Within a week, we collected the different emojis we sent to our friends and how many times we sent them. While coding our results we discovered that even though we each used emojis differently and concerning our contexts, there were also some similarities with use. So we created a persona as a fictional representation.
Persona
We iterated our persona in this phase. Tom is a 23 years old student at the Ludwig Maximilian University of Munich. He is employed as a working student in an international IT-Company and cares about being in a social circle. Generally, he is stressed with his 20-hour job and university and often forgets to write to his friends and family that are truly important to him. He would like to have a visual way that displays an overview of the interpersonal relationship and possibly reminds him to communicate with his friends and family.
Emoji categorization
Having this persona in mind, we collected the most commonly used emojis relating to our persona and categorised these emojis into the different emotions they conveyed as well as the intensity of these emotions. As such we settled on four main emotions: Anger, Love, Sadness and Happiness with anger and love at the extreme ends of the spectrum.
Material Exploration
Using these emotions as an anchor, we began to explore materials that may relate to these emotions. We questioned ourselves on which materials would trigger these emotions in each of us and organised the materials in this manner. Anger was associated with metal. Love associated with bed covers and wood. Sadness was associated with water flowing down the drain and finally, happiness was associated with fleece and also wood.
Research
However, we recognized that emotions are subjective and decided to gather more opinions and insights. To do this, we conducted short interviews with 7 people on their associated haptifications with emotions and why they associated the particular material with the emotion.

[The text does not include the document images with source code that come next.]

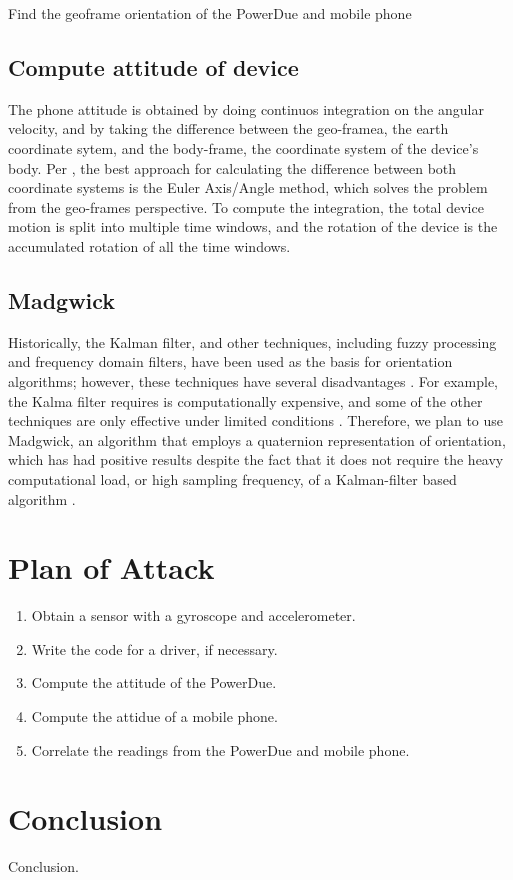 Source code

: \documentclass[journal]{IEEEtranTIE}
\begin{document}
Find the geoframe orientation of the PowerDue and mobile phone

\subsection{Compute attitude of device}

The phone attitude is obtained by doing continuos integration on the angular
velocity, and by taking the difference between the geo-framea, the earth
coordinate sytem, and the body-frame, the coordinate system of the device's
body. Per \cite{PhoneAttitude}, the best approach for calculating the difference
between both coordinate systems is the Euler Axis/Angle method, which solves the
problem from the geo-frames perspective. To compute the integration, the total
device motion is split into multiple time windows, and the rotation of the
device is the accumulated rotation of all the time windows.

\subsection{Madgwick}

Historically, the Kalman filter, and other techniques, including fuzzy
processing and frequency domain filters, have been used as the basis for
orientation algorithms; however, these techniques have several disadvantages
\cite{Madgwick}. For example, the Kalma filter requires is computationally
expensive, and some of the other techniques are only effective under limited
conditions \cite{Madgwick}. Therefore, we plan to use Madgwick, an algorithm
that employs a quaternion representation of orientation, which has had positive
results despite the fact that it does not require the heavy computational load,
or high sampling frequency, of a Kalman-filter based algorithm \cite{Madgwick}.

\section{Plan of Attack}

\begin{enumerate}
\item Obtain a sensor with a gyroscope and accelerometer.
\item Write the code for a driver, if necessary.
\item Compute the attitude of the PowerDue.
\item Compute the attidue of a mobile phone.
\item Correlate the readings from the PowerDue and mobile phone.
\end{enumerate}

\section{Conclusion}

Conclusion.



\ %
\end{document}
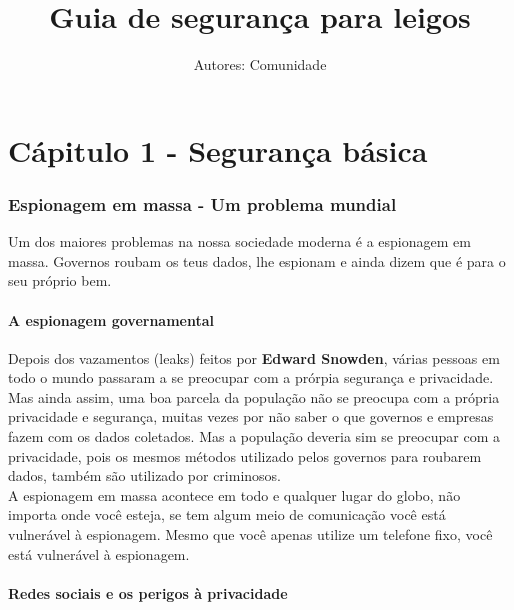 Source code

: \documentclass[12pt, letterpaper]{report}
\title{\Huge Guia de seguran\c{c}a para leigos} %
\author{Autores: Comunidade} %
\begin{document}
\maketitle %
\pagebreak %

\part{Cápitulo 1 - Segurança básica}

\section*{Espionagem em massa - Um problema mundial} %

\large Um dos maiores problemas na nossa sociedade moderna é a espionagem em massa. Governos roubam os teus dados, lhe espionam e ainda dizem que é para o seu próprio bem.\\

\subsection{A espionagem governamental}

	Depois dos vazamentos (leaks) feitos por \textbf{Edward Snowden}, várias pessoas em todo o mundo passaram a se preocupar com a prórpia segurança e privacidade. Mas ainda assim, uma boa parcela da população não se preocupa com a própria privacidade e segurança, muitas vezes por não saber o que governos e empresas fazem com os dados coletados. Mas a população deveria sim se  preocupar com a privacidade, pois os mesmos métodos utilizado pelos governos para roubarem dados, também são utilizado por criminosos.\\

	A espionagem em massa acontece em todo e qualquer lugar do globo, não importa onde você esteja, se tem algum meio de comunicação você está vulnerável à espionagem. Mesmo que você apenas utilize um telefone fixo, você está vulnerável à espionagem.\\

\subsection{Redes sociais e os perigos à privacidade}
\end{document}
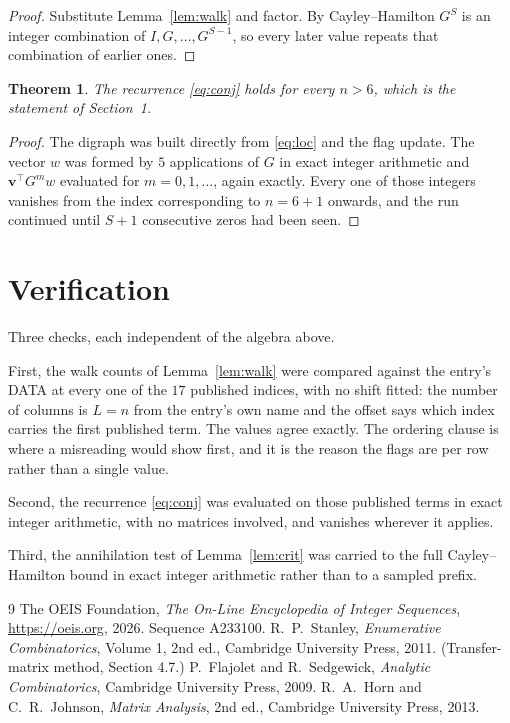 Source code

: \documentclass[11pt,a4paper]{article}
\theoremstyle{plain}
\newtheorem{theorem}{Theorem}
\theoremstyle{definition}
\begin{document}
\begin{proof}
Substitute Lemma~\ref{lem:walk} and factor. By Cayley--Hamilton $G^{S}$ is an integer
combination of $I,G,\dots,G^{S-1}$, so every later value repeats that combination of earlier
ones.
\end{proof}

\begin{theorem}
The recurrence \eqref{eq:conj} holds for every $n>6$, which is the statement of
Section~1.
\end{theorem}

\begin{proof}
The digraph was built directly from \eqref{eq:loc} and the flag update. The vector $w$ was
formed by $5$ applications of $G$ in exact integer arithmetic and
$\mathbf{v}^{\!\top}G^{m}w$ evaluated for $m=0,1,\dots$, again exactly. Every one of
those integers vanishes from the index corresponding to $n=6+1$ onwards, and the run
continued until $S+1$ consecutive zeros had been seen.
\end{proof}

\section{Verification}

Three checks, each independent of the algebra above.

First, the walk counts of Lemma~\ref{lem:walk} were compared against the entry's DATA at
every one of the $17$ published indices, with no shift fitted: the number of columns is
$L=n$ from the entry's own name and the offset says which index carries the first
published term. The values agree exactly. The ordering clause is where a misreading would
show first, and it is the reason the flags are per row rather than a single value.

Second, the recurrence \eqref{eq:conj} was evaluated on those published terms in exact
integer arithmetic, with no matrices involved, and vanishes wherever it applies.

Third, the annihilation test of Lemma~\ref{lem:crit} was carried to the full
Cayley--Hamilton bound in exact integer arithmetic rather than to a sampled prefix.

\begin{thebibliography}{9}
 The OEIS Foundation, \emph{The On-Line Encyclopedia of Integer
Sequences}, \url{https://oeis.org}, 2026. Sequence A233100.
 R.~P.~Stanley, \emph{Enumerative Combinatorics}, Volume 1, 2nd ed.,
Cambridge University Press, 2011. (Transfer-matrix method, Section 4.7.)
 P.~Flajolet and R.~Sedgewick, \emph{Analytic Combinatorics}, Cambridge
University Press, 2009.
 R.~A.~Horn and C.~R.~Johnson, \emph{Matrix Analysis}, 2nd ed., Cambridge
University Press, 2013.
\end{thebibliography}
\end{document}
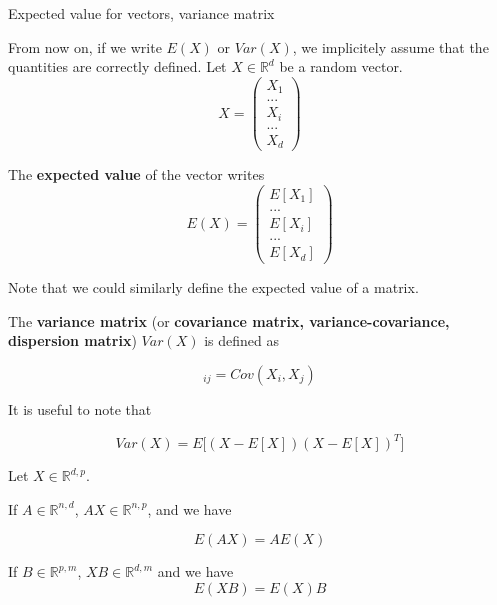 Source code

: \documentclass[
10pt, %
a4paper, %
oneside, %
headinclude,footinclude, %
BCOR5mm, %
]{scrartcl}
\begin{document}
\begin{definition}{Expected value for vectors, variance matrix}

    From now on, if we write $E(X)$ or $Var(X)$, we implicitely assume that the quantities are correctly defined. Let $X\in \mathbb{R}^d$ be a random vector.
\begin{equation*}
X=\begin{pmatrix}
X_{1}\\
...\\
X_{i}\\
...\\
X_{d}
\end{pmatrix}
\end{equation*}

The \textbf{{expected value}} of the vector writes
\begin{equation*}
    E(X)=\begin{pmatrix}
    E[X_{1}]\\
...\\
    E[X_{i}]\\
...\\
    E[X_{d}]
\end{pmatrix}
\end{equation*}

Note that we could similarly define the expected value of a matrix.

    The \textbf{{variance matrix}} (or \textbf{{covariance matrix, variance-covariance, dispersion matrix}})  $Var(X)$ is defined as

    \begin{equation*}
	[Var(X)]_{ij} = Cov(X_i, X_j)       
    \end{equation*}
\end{definition}

\begin{remark}
    It is useful to note that

    \begin{equation}
	Var(X) = E\Big[ (X-E[X])(X-E[X])^T\Big]
    \end{equation}
\end{remark}

\begin{lemma}
    Let $X \in \mathbb{R}^{d, p}$.

    If $A\in \mathbb{R}^{n,d}$, $AX\in \mathbb{R}^{n,p}$, and we have

    \begin{equation*}
	E(AX)=AE(X)
    \end{equation*}
    
    If $B\in \mathbb{R}^{p, m}$, $XB \in \mathbb{R}^{d, m}$ and we have
    \begin{equation*}
	E(XB)=E(X)B
    \end{equation*}
\end{lemma}
\end{document}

We discovered that
Anger was associated with
- fire because it is hot and painful,
- sheet metals because it reminded them of cars and heavy traffic
- cardboard because it reminded them of moving boxes
- boiling water as a metaphor of “boiling with anger”
Love was associated with
- warm skin because the interviewee loved body contact
- wood because it appeared warm
- fur because they related it to love of pets
- fluffy fabric
Sadness was associated with
- ashes because the interviewee associated it with death
- paper towels to wipe away tears
- black fabric which reminded of sorrow
- cold metal and cold glass
Happiness was associated with
- air because the emotion gives them a light feeling
- grass because it reminded them of summertime
- sand because they related it to the sea and beaches
- cardboard as in receiving packages
- polished concrete as they related it to something smooth and comforting
Further Explorations
From this exercise, we discovered that categorizing emotions to materials is very subjective; however there was one material that stood out because of its versatile nature. This was water. We could argue that water could be manipulated into states of haptification in order to represent an emotion. The use of temperature, physical structure and colour could be used to manipulate the behaviour of water to associate it with the four emotions.